• **Goal of the exercise**
Nothing but the pictures should be dropped when the records are transcribed word for word.

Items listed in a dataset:
Content starts
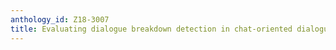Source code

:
 ```yaml
---
anthology_id: Z18-3007
title: Evaluating dialogue breakdown detection in chat-oriented dialogue systems
---
```

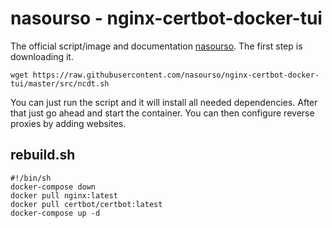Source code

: # nasourso - nginx-certbot-docker-tui

The official script/image and documentation [nasourso](https://github.com/nasourso/nginx-certbot-docker-tui).
The first step is downloading it.

`wget https://raw.githubusercontent.com/nasourso/nginx-certbot-docker-tui/master/src/ncdt.sh`

You can just run the script and it will install all needed dependencies.
After that just go ahead and start the container.
You can then configure reverse proxies by adding websites.

## rebuild.sh

```shell
#!/bin/sh
docker-compose down
docker pull nginx:latest
docker pull certbot/certbot:latest
docker-compose up -d
```
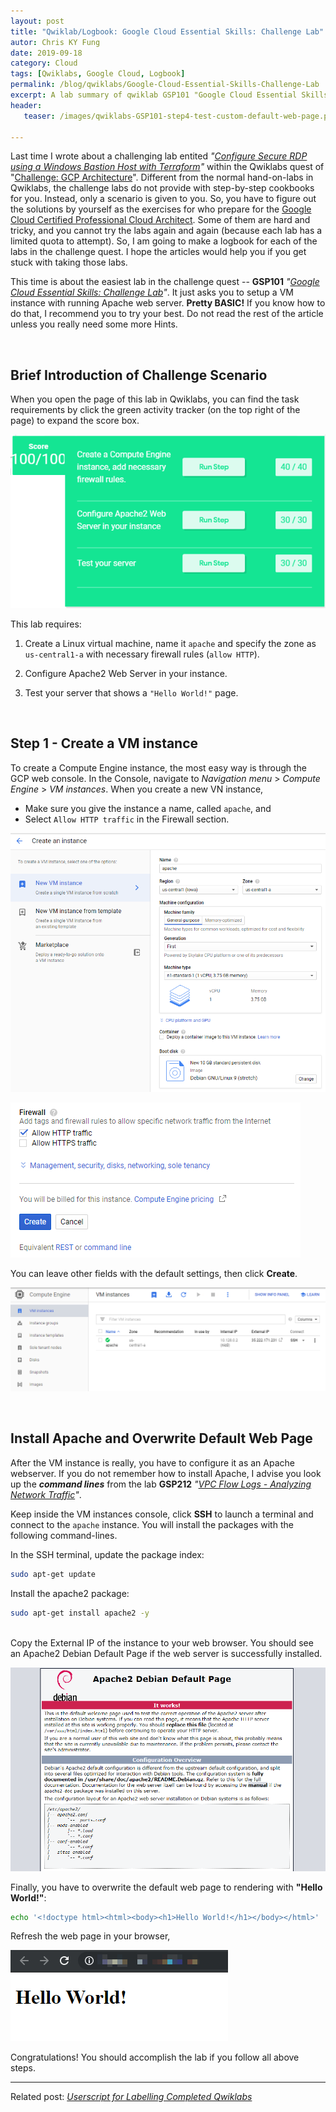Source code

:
 ```yaml
---
layout: post
title: "Qwiklab/Logbook: Google Cloud Essential Skills: Challenge Lab"
autor: Chris KY Fung
date: 2019-09-18
category: Cloud
tags: [Qwiklabs, Google Cloud, Logbook]
permalink: /blog/qwiklabs/Google-Cloud-Essential-Skills-Challenge-Lab
excerpt: A lab summary of qwiklab GSP101 "Google Cloud Essential Skills&#58; Challenge Lab | 1. Brief Introduction of Challenge Scenario | 2. Create a VM instance | 3. Install Apache and Overwrite Default Web Page
header: 
   teaser: /images/qwiklabs-GSP101-step4-test-custom-default-web-page.png

---
```


Last time I wrote about a challenging lab entited _"[Configure Secure RDP using a Windows Bastion Host with Terraform](/blog/2019/09/07/Configure-Windows-Bastion-Host-with-Terraform-on-GCP)"_ within the Qwiklabs quest of "[Challenge: GCP Architecture](https://google.qwiklabs.com/quests/47)". Different from the normal hand-on-labs in Qwiklabs, the challenge labs do not provide with step-by-step cookbooks for you. Instead, only a scenario is given to you. So, you have to figure out the solutions by yourself as the exercises for who prepare for the [Google Cloud Certified Professional Cloud Architect](https://cloud.google.com/certification/cloud-architect). Some of them are hard and tricky, and you cannot try the labs again and again (because each lab has a limited quota to attempt). So, I am going to make a logbook for each of the labs in the challenge quest. I hope the articles would help you if you get stuck with taking those labs.

This time is about the easiest lab in the challenge quest -- **GSP101** _"[Google Cloud Essential Skills: Challenge Lab](https://google.qwiklabs.com/focuses/1734?parent=catalog)"_. It just asks you to setup a VM instance with running Apache web server. **Pretty BASIC!** If you know how to do that, I recommend you to try your best. Do not read the rest of the article unless you really need some more Hints.

<br>

## Brief Introduction of Challenge Scenario

When you open the page of this lab in Qwiklabs, you can find the task requirements by click the green activity tracker (on the top right of the page) to expand the score box.

![Screenshot of Green Score box of Qwiklabs Hands-on-lab GSP101](/images/score_box_of_qwiklabs_GSP101.png)


This lab requires:

1. Create a Linux virtual machine, name it `apache` and specify the zone as `us-central1-a` with necessary firewall rules (`allow HTTP`).

2. Configure Apache2 Web Server in your instance.

3. Test your server that shows a `"Hello World!"` page.

<br>

## Step 1 - Create a VM instance

To create a Compute Engine instance, the most easy way is through the GCP web console. In the Console, navigate to _Navigation menu_ > _Compute Engine_ > _VM instances_. When you create a new VN instance,

- Make sure you give the instance a name, called `apache`, and
- Select `Allow HTTP traffic` in the Firewall section.

![Create a GCP VM instance called apache via GCP web console](/images/qwiklabs-GSP101-step1-create-GCP-VM-instance.png)

![Select allow HTTP traffic in the firewall setting](/images/qwiklabs-GSP101-step2-allow-HTTP-traffic-in-firewall-setting.png)

You can leave other fields with the default settings, then click **Create**.

![Check your progress: Created Compute Engine instance, called apache](/images/qwiklabs-GSP101-check-progress1-VM-created.png)

<br>

## Install Apache and Overwrite Default Web Page

After the VM instance is really, you have to configure it as an Apache webserver. If you do not remember how to install Apache, I advise you look up the **_command lines_** from the lab **GSP212** _"[VPC Flow Logs - Analyzing Network Traffic](https://www.qwiklabs.com/catalog?keywords=GSP212)"_.

Keep inside the VM instances console, click **SSH** to launch a terminal and connect to the `apache` instance. You will install the packages with the following command-lines.

In the SSH terminal, update the package index:

```bash
sudo apt-get update
```

Install the apache2 package:

```bash
sudo apt-get install apache2 -y
```

<br> 
Copy the External IP of the instance to your web browser. You should see an Apache2 Debian Default Page if the web server is successfully installed.

![Apache2 Debian Default Page](/images/qwiklabs-GSP101-step3-configure-apache2-web-server-in-VM-instance.png)

Finally, you have to overwrite the default web page to rendering with **"Hello World!"**:

```bash
echo '<!doctype html><html><body><h1>Hello World!</h1></body></html>' | sudo tee /var/www/html/index.html
```

Refresh the web page in your browser,

![Hello World!](/images/qwiklabs-GSP101-step4-test-custom-default-web-page.png)


Congratulations! You should accomplish the lab if you follow all above steps.

* * *

Related post: _[Userscript for Labelling Completed Qwiklabs](/blog/2019/09/01/Userscript-for-Labelling-Completed-Qwiklabs)_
Content ends
• **Output below**
Source code

:
 ```yaml
---
anthology_id: Z18-3007
title: Evaluating dialogue breakdown detection in chat-oriented dialogue systems
---
```

Source code

: # nasourso - nginx-certbot-docker-tui

The official script/image and documentation [nasourso](https://github.com/nasourso/nginx-certbot-docker-tui).
The first step is downloading it.

`wget https://raw.githubusercontent.com/nasourso/nginx-certbot-docker-tui/master/src/ncdt.sh`

You can just run the script and it will install all needed dependencies.
After that just go ahead and start the container.
You can then configure reverse proxies by adding websites.

## rebuild.sh

```shell
#!/bin/sh
docker-compose down
docker pull nginx:latest
docker pull certbot/certbot:latest
docker-compose up -d
```
Source code

:
 ```yaml
---
layout: post
title: "Qwiklab/Logbook: Google Cloud Essential Skills: Challenge Lab"
autor: Chris KY Fung
date: 2019-09-18
category: Cloud
tags: [Qwiklabs, Google Cloud, Logbook]
permalink: /blog/qwiklabs/Google-Cloud-Essential-Skills-Challenge-Lab
excerpt: A lab summary of qwiklab GSP101 "Google Cloud Essential Skills&#58; Challenge Lab | 1. Brief Introduction of Challenge Scenario | 2. Create a VM instance | 3. Install Apache and Overwrite Default Web Page
header: 
   teaser: /images/qwiklabs-GSP101-step4-test-custom-default-web-page.png

---
```


Last time I wrote about a challenging lab entited _"[Configure Secure RDP using a Windows Bastion Host with Terraform](/blog/2019/09/07/Configure-Windows-Bastion-Host-with-Terraform-on-GCP)"_ within the Qwiklabs quest of "[Challenge: GCP Architecture](https://google.qwiklabs.com/quests/47)". Different from the normal hand-on-labs in Qwiklabs, the challenge labs do not provide with step-by-step cookbooks for you. Instead, only a scenario is given to you. So, you have to figure out the solutions by yourself as the exercises for who prepare for the [Google Cloud Certified Professional Cloud Architect](https://cloud.google.com/certification/cloud-architect). Some of them are hard and tricky, and you cannot try the labs again and again (because each lab has a limited quota to attempt). So, I am going to make a logbook for each of the labs in the challenge quest. I hope the articles would help you if you get stuck with taking those labs.

This time is about the easiest lab in the challenge quest -- **GSP101** _"[Google Cloud Essential Skills: Challenge Lab](https://google.qwiklabs.com/focuses/1734?parent=catalog)"_. It just asks you to setup a VM instance with running Apache web server. **Pretty BASIC!** If you know how to do that, I recommend you to try your best. Do not read the rest of the article unless you really need some more Hints.

<br>

## Brief Introduction of Challenge Scenario

When you open the page of this lab in Qwiklabs, you can find the task requirements by click the green activity tracker (on the top right of the page) to expand the score box.

![Screenshot of Green Score box of Qwiklabs Hands-on-lab GSP101](/images/score_box_of_qwiklabs_GSP101.png)


This lab requires:

1. Create a Linux virtual machine, name it `apache` and specify the zone as `us-central1-a` with necessary firewall rules (`allow HTTP`).

2. Configure Apache2 Web Server in your instance.

3. Test your server that shows a `"Hello World!"` page.

<br>

## Step 1 - Create a VM instance

To create a Compute Engine instance, the most easy way is through the GCP web console. In the Console, navigate to _Navigation menu_ > _Compute Engine_ > _VM instances_. When you create a new VN instance,

- Make sure you give the instance a name, called `apache`, and
- Select `Allow HTTP traffic` in the Firewall section.

![Create a GCP VM instance called apache via GCP web console](/images/qwiklabs-GSP101-step1-create-GCP-VM-instance.png)

![Select allow HTTP traffic in the firewall setting](/images/qwiklabs-GSP101-step2-allow-HTTP-traffic-in-firewall-setting.png)

You can leave other fields with the default settings, then click **Create**.

![Check your progress: Created Compute Engine instance, called apache](/images/qwiklabs-GSP101-check-progress1-VM-created.png)

<br>

## Install Apache and Overwrite Default Web Page

After the VM instance is really, you have to configure it as an Apache webserver. If you do not remember how to install Apache, I advise you look up the **_command lines_** from the lab **GSP212** _"[VPC Flow Logs - Analyzing Network Traffic](https://www.qwiklabs.com/catalog?keywords=GSP212)"_.

Keep inside the VM instances console, click **SSH** to launch a terminal and connect to the `apache` instance. You will install the packages with the following command-lines.

In the SSH terminal, update the package index:

```bash
sudo apt-get update
```

Install the apache2 package:

```bash
sudo apt-get install apache2 -y
```

<br> 
Copy the External IP of the instance to your web browser. You should see an Apache2 Debian Default Page if the web server is successfully installed.

![Apache2 Debian Default Page](/images/qwiklabs-GSP101-step3-configure-apache2-web-server-in-VM-instance.png)

Finally, you have to overwrite the default web page to rendering with **"Hello World!"**:

```bash
echo '<!doctype html><html><body><h1>Hello World!</h1></body></html>' | sudo tee /var/www/html/index.html
```

Refresh the web page in your browser,

![Hello World!](/images/qwiklabs-GSP101-step4-test-custom-default-web-page.png)


Congratulations! You should accomplish the lab if you follow all above steps.

* * *

Related post: _[Userscript for Labelling Completed Qwiklabs](/blog/2019/09/01/Userscript-for-Labelling-Completed-Qwiklabs)_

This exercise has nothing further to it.